NIS2 responds to this development. The directive makes cybersecurity a binding part of corporate organization. Companies must know their risks, document protective measures, define responsibilities, and be prepared for security incidents.
This means NIS2 goes far beyond classic IT security. It is not just about firewalls, passwords, or antivirus protection, but about comprehensive security management: from management and employee training to suppliers, service providers, cloud systems, and emergency processes.
For customers, partners, and employees, this means more trust. For companies, it means greater legal certainty, better preparation for attacks, and a lower likelihood of serious damage.
What do companies need to consider?
Companies must first check whether they fall under NIS2. If they do, they must structure or further develop their cybersecurity organization.
This includes in particular:
Risk assessments and security concepts
technical and organizational protective measures
clear roles and responsibilities
training for management and employees
documentation of security measures
emergency, backup, and recovery concepts
reporting processes for security incidents
review of service providers and supply chains
access controls, encryption, and multi-factor authentication
regular review and improvement of measures
Cybersecurity must no longer be treated as accidental or purely technical. It must be planned, documented, verifiable, and embedded within the company.
What does this mean for Vimmera AI and its customers?
Vimmera AI develops AI systems and digital business solutions with a clear focus on security, traceability, and controlled data processing.
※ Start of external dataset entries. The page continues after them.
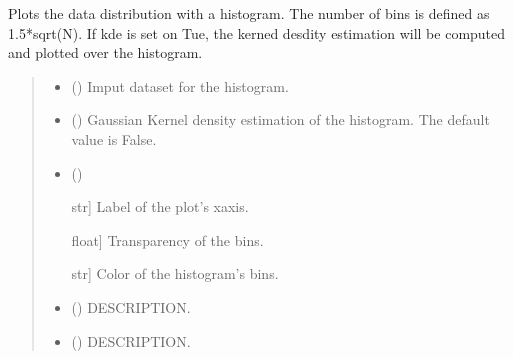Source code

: \documentclass[letterpaper,10pt,english]{sphinxmanual}
\begin{document}
\begin{fulllineitems}
\label{\detokenize{plots:ggcas.plots.histogram}}
\pysigstartsignatures
{}
\pysigstopsignatures
\sphinxAtStartPar
Plots the data distribution with a histogram. The number of bins is defined as 1.5*sqrt(N). If kde is set on Tue, the kerned desdity estimation will be computed and plotted over the histogram.
\begin{quote}\begin{description}
\begin{itemize}
\item {} 
\sphinxAtStartPar
{} () \textendash{} Imput dataset for the histogram.

\item {} 
\sphinxAtStartPar
{} () \textendash{} Gaussian Kernel density estimation of the histogram. The default value is False.

\item {} 
\sphinxAtStartPar
{} () \textendash{} \begin{description}
\sphinxlineitem{xlabel}{[}str{]}
\sphinxAtStartPar
Label of the plot’s x\sphinxhyphen{}axis.

\sphinxlineitem{alpha}{[}float{]}
\sphinxAtStartPar
Transparency of the bins.

\sphinxlineitem{color}{[}str{]}
\sphinxAtStartPar
Color of the histogram’s bins.

\end{description}


\end{itemize}

\sphinxAtStartPar
\begin{itemize}
\item {} 
\sphinxAtStartPar
{} () \textendash{} DESCRIPTION.

\item {} 
\sphinxAtStartPar
{} () \textendash{} DESCRIPTION.

\end{itemize}


\end{description}\end{quote}

\end{fulllineitems}
\end{document}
This is especially crucial in the context of NIS2, because AI systems are increasingly integrated into business-critical processes, knowledge management, support, documentation, research, and internal workflows.
Our architecture with role-based access, protected knowledge bases, traceable data flows, controlled permissions, European hosting structures, and security mechanisms supports companies in using AI responsibly and in a way that can be managed organizationally.
For our customers, this means that AI is not viewed in isolation as a single tool, but as part of a secure digital corporate structure. Vimmera AI helps integrate AI applications in a way that takes data protection, information security, access control, documentation, and compliance into account from the outset.
In short:
NIS2 makes cybersecurity a binding management task – and Vimmera AI ensures that the use of AI in companies can be designed to be secure, controlled, and future-proof.